New Home Floor Bounce
DEAR TIM: I’m in the planning stages for building a new home and I don’t want bounce in my floors. My last home felt like a trampoline yet it was built to code. My new home is going to have a massive kitchen with a giant island that will have a 10-foot by 5-foot solid granite top. I’m worried that the kitchen floor might sag and have bounce to it. What’s the cause of bouncy floors? Can you share the secret to eliminating the bounce in a new home floor? I know from experience that it’s tough to solve it after the fact. Tony M., Greenville, SC
DEAR TONY: Congratulations on your new upcoming home. It’s always exciting to be on the verge of a new home. The planning process you’re now working through is by far the most important time you can spend. Over the years I’ve seen lots of heartache hidden in plans that were ill-conceived. The other issue I discovered as I was advancing through my career is the inability of many to visualize what a home will look like based upon two-dimensional floor plans and elevations you see on large sheets of paper.

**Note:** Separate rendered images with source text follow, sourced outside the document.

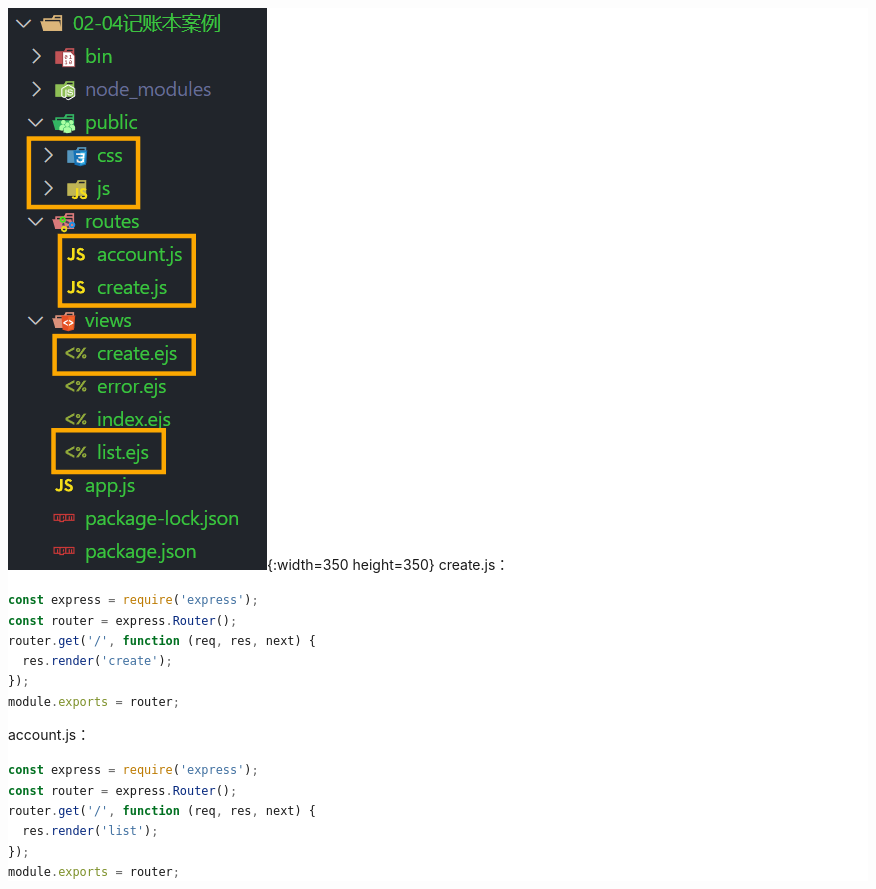 ![案例：记账本3](./md-image/案例：记账本3.png){:width=350 height=350}
create.js：
```js
const express = require('express');
const router = express.Router();
router.get('/', function (req, res, next) {
  res.render('create');
});
module.exports = router;
```
account.js：
```js
const express = require('express');
const router = express.Router();
router.get('/', function (req, res, next) {
  res.render('list');
});
module.exports = router;
```
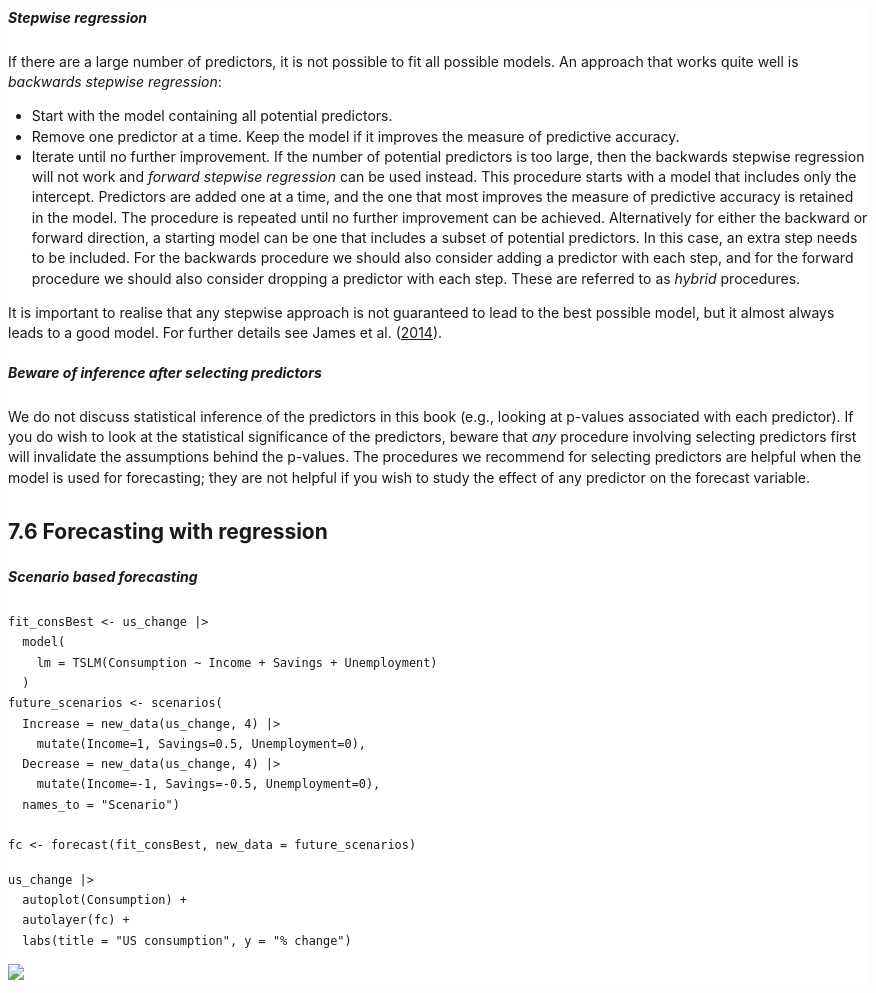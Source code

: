 ##### Stepwise regression
If there are a large number of predictors, it is not possible to fit all possible models.
An approach that works quite well is _backwards stepwise regression_:

- Start with the model containing all potential predictors.
- Remove one predictor at a time. Keep the model if it improves the measure of predictive accuracy.
- Iterate until no further improvement.
If the number of potential predictors is too large, then the backwards stepwise regression will not work and _forward stepwise regression_ can be used instead. This procedure starts with a model that includes only the intercept. Predictors are added one at a time, and the one that most improves the measure of predictive accuracy is retained in the model. The procedure is repeated until no further improvement can be achieved.
Alternatively for either the backward or forward direction, a starting model can be one that includes a subset of potential predictors. In this case, an extra step needs to be included. For the backwards procedure we should also consider adding a predictor with each step, and for the forward procedure we should also consider dropping a predictor with each step. These are referred to as _hybrid_ procedures.

It is important to realise that any stepwise approach is not guaranteed to lead to the best possible model, but it almost always leads to a good model. For further details see James et al. ([2014](https://otexts.com/fpp3/selecting-predictors.html#ref-ISLR)).

##### Beware of inference after selecting predictors[](https://otexts.com/fpp3/selecting-predictors.html#beware-of-inference-after-selecting-predictors)
We do not discuss statistical inference of the predictors in this book (e.g., looking at p-values associated with each predictor). If you do wish to look at the statistical significance of the predictors, beware that _any_ procedure involving selecting predictors first will invalidate the assumptions behind the p-values. The procedures we recommend for selecting predictors are helpful when the model is used for forecasting; they are not helpful if you wish to study the effect of any predictor on the forecast variable.

## 7.6 Forecasting with regression
##### Scenario based forecasting
```
fit_consBest <- us_change |>
  model(
    lm = TSLM(Consumption ~ Income + Savings + Unemployment)
  )
future_scenarios <- scenarios(
  Increase = new_data(us_change, 4) |>
    mutate(Income=1, Savings=0.5, Unemployment=0),
  Decrease = new_data(us_change, 4) |>
    mutate(Income=-1, Savings=-0.5, Unemployment=0),
  names_to = "Scenario")

fc <- forecast(fit_consBest, new_data = future_scenarios)
```

```
us_change |>
  autoplot(Consumption) +
  autolayer(fc) +
  labs(title = "US consumption", y = "% change")
```
![](https://i.imgur.com/hknMTV2.png)

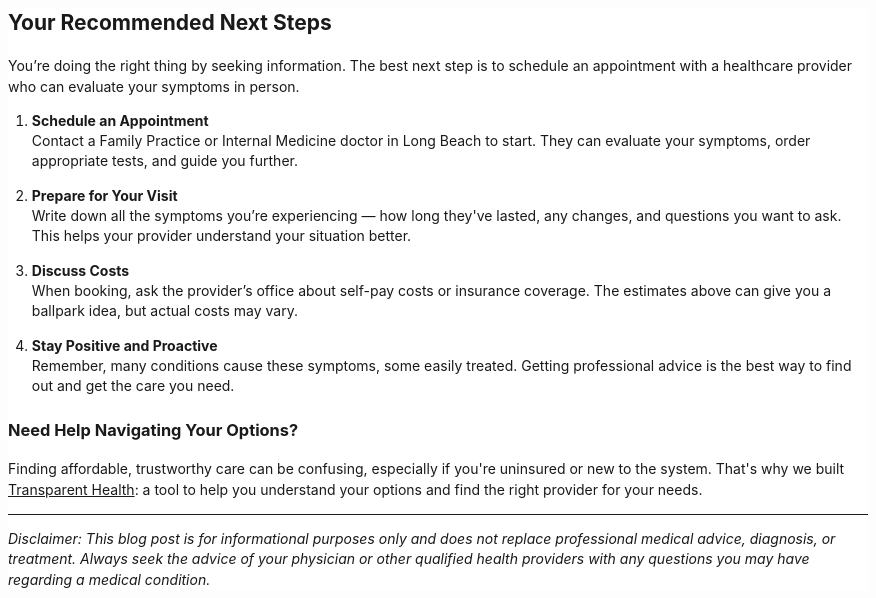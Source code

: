 ## Your Recommended Next Steps

You’re doing the right thing by seeking information. The best next step is to schedule an appointment with a healthcare provider who can evaluate your symptoms in person.

1. **Schedule an Appointment**  
   Contact a Family Practice or Internal Medicine doctor in Long Beach to start. They can evaluate your symptoms, order appropriate tests, and guide you further.

2. **Prepare for Your Visit**  
   Write down all the symptoms you’re experiencing — how long they've lasted, any changes, and questions you want to ask. This helps your provider understand your situation better.

3. **Discuss Costs**  
   When booking, ask the provider’s office about self-pay costs or insurance coverage. The estimates above can give you a ballpark idea, but actual costs may vary.

4. **Stay Positive and Proactive**  
   Remember, many conditions cause these symptoms, some easily treated. Getting professional advice is the best way to find out and get the care you need.

### Need Help Navigating Your Options?

Finding affordable, trustworthy care can be confusing, especially if you're uninsured or new to the system. That's why we built [Transparent Health](https://transparenthealth.ai): a tool to help you understand your options and find the right provider for your needs. 

---

*Disclaimer: This blog post is for informational purposes only and does not replace professional medical advice, diagnosis, or treatment. Always seek the advice of your physician or other qualified health providers with any questions you may have regarding a medical condition.*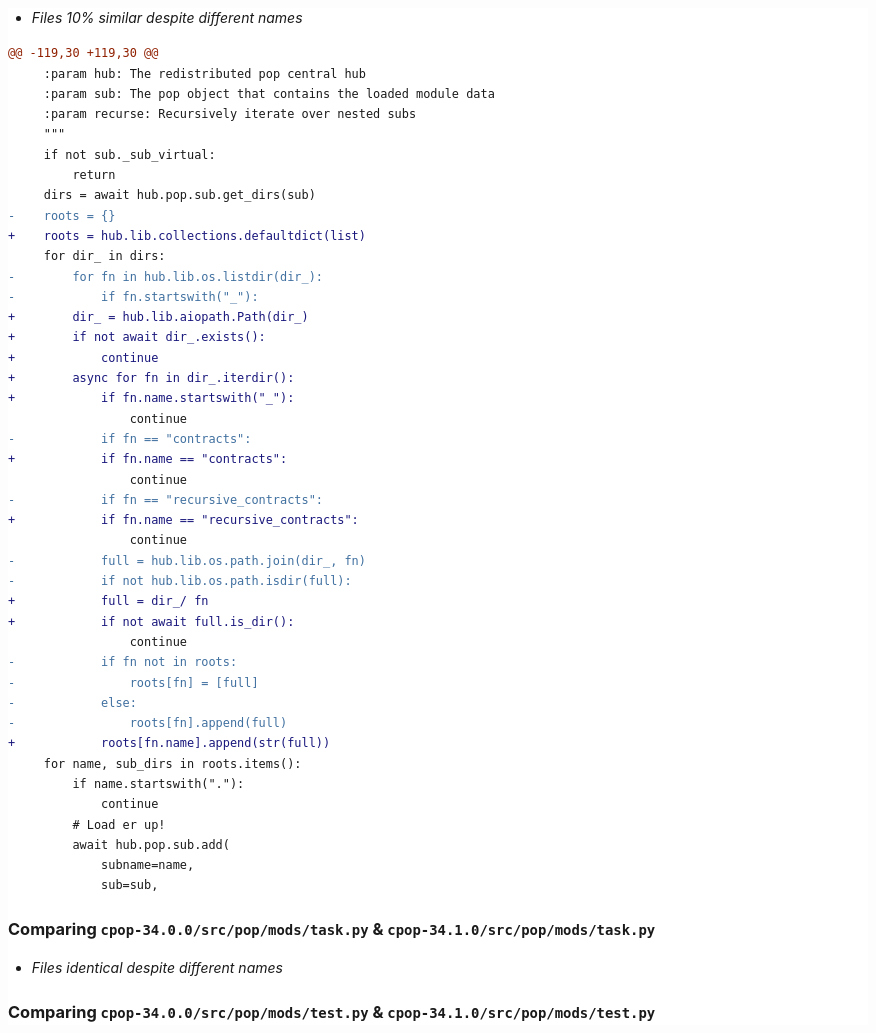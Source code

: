  * *Files 10% similar despite different names*

```diff
@@ -119,30 +119,30 @@
     :param hub: The redistributed pop central hub
     :param sub: The pop object that contains the loaded module data
     :param recurse: Recursively iterate over nested subs
     """
     if not sub._sub_virtual:
         return
     dirs = await hub.pop.sub.get_dirs(sub)
-    roots = {}
+    roots = hub.lib.collections.defaultdict(list)
     for dir_ in dirs:
-        for fn in hub.lib.os.listdir(dir_):
-            if fn.startswith("_"):
+        dir_ = hub.lib.aiopath.Path(dir_)
+        if not await dir_.exists():
+            continue
+        async for fn in dir_.iterdir():
+            if fn.name.startswith("_"):
                 continue
-            if fn == "contracts":
+            if fn.name == "contracts":
                 continue
-            if fn == "recursive_contracts":
+            if fn.name == "recursive_contracts":
                 continue
-            full = hub.lib.os.path.join(dir_, fn)
-            if not hub.lib.os.path.isdir(full):
+            full = dir_/ fn
+            if not await full.is_dir():
                 continue
-            if fn not in roots:
-                roots[fn] = [full]
-            else:
-                roots[fn].append(full)
+            roots[fn.name].append(str(full))
     for name, sub_dirs in roots.items():
         if name.startswith("."):
             continue
         # Load er up!
         await hub.pop.sub.add(
             subname=name,
             sub=sub,
```

### Comparing `cpop-34.0.0/src/pop/mods/task.py` & `cpop-34.1.0/src/pop/mods/task.py`

 * *Files identical despite different names*

### Comparing `cpop-34.0.0/src/pop/mods/test.py` & `cpop-34.1.0/src/pop/mods/test.py`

As you might expect I’ve been in homes that had quite a bit of floor bounce. They were also built to code and therein lies a major problem. I think the building code is a good thing, but unfortunately most people equate a home built to code as to being one that is well built. That’s not the case. If a home is built to the code requirements it’s about the same as you getting the lowest possible score to pass a test.
The cause of bounce is traced to the normal flex that is part of wood floor joists. Even solid steel i-beams can have flex. It’s all very complex with wood because the amount of flex varies depending upon the species of wood and the grade of the actual pieces of lumber. Engineered lumber wood i-beams also can have flex in them, but they can be designed to be exceedingly stiff.
Some of the bounce I’m seeing in today’s new homes is a result, in my opinion, of abandoning time-tested technology. If you look at the wood-frame construction of older warehouses and homes you’ll always see wood cross bracing in between the floor joists.
This cross bracing consisted of small 1x3 material that formed the letter X. The end of one of the pieces of the 1x3 would be nailed to the top of a joist and the other end was nailed to the bottom of the adjacent joist.
This cross bracing helped transfer the concentrated load from one or more joists across the entire floor system. For some reason the building codes seem to have discarded this trick discovered by carpenters and builders from hundreds of years ago. It always saddens me when I see great building methods allowed to float away down the river of time.
Speaking of time, let’s go back to when I built a room addition for Matt Motz. Matt was a gentle giant and quite knowledgeable about residential construction. I was the successful bidder on a very interesting master bedroom / family room two-story addition that was to be attached to his 120-year-old farmhouse. Matt knew all about bouncy floors and insisted that his wood-frame bedroom floor be as stiff as a steel-reinforced concrete slab set on steel i-beams!
He knew the building code allowed simple 2 x 10’s to span the width of the addition but he instructed the architect to put in wood floor trusses that were 20 inches tall! My guess is this floor system had a deflection standard at least twice or three times what would pass inspection in the building code. I can tell you that the floor had absolutely no bounce in it when five or six corn-fed construction workers jumped up and down on it trying to get it to bounce.
Talk to a residential structural engineer and she’ll advise you of several possible ways to avoid floor bounce. There are many ways to achieve your goal. I happened to love working with the floor trusses because it made running plumbing, heating and electrical cables a breeze. No holes ever had to be bored because the trusses had so much open space in between the webbing.
If your wood floor system will be supported by a beam in a basement, realize that you must also pay attention to the size of the beam. Beams can be ordered and specified with different stiffness just like the wood floor joists. I always tried to convince homeowners to use taller beams for two reasons.
The taller beams not only were stiffer, but they also allowed me to create wider spacing between the columns in the basement that supported the beam. In my own home my support columns were spaced at 16-foot intervals when in most homes you’d find them every 9 feet.
The money you invest with a seasoned structural engineer at this phase of the project will keep you very happy through the years. Believe me you’ll be able to design and construct a wood floor that will be as stiff as my back after lifting 2 x 12 x 16-foot southern-yellow-pine joists all day long!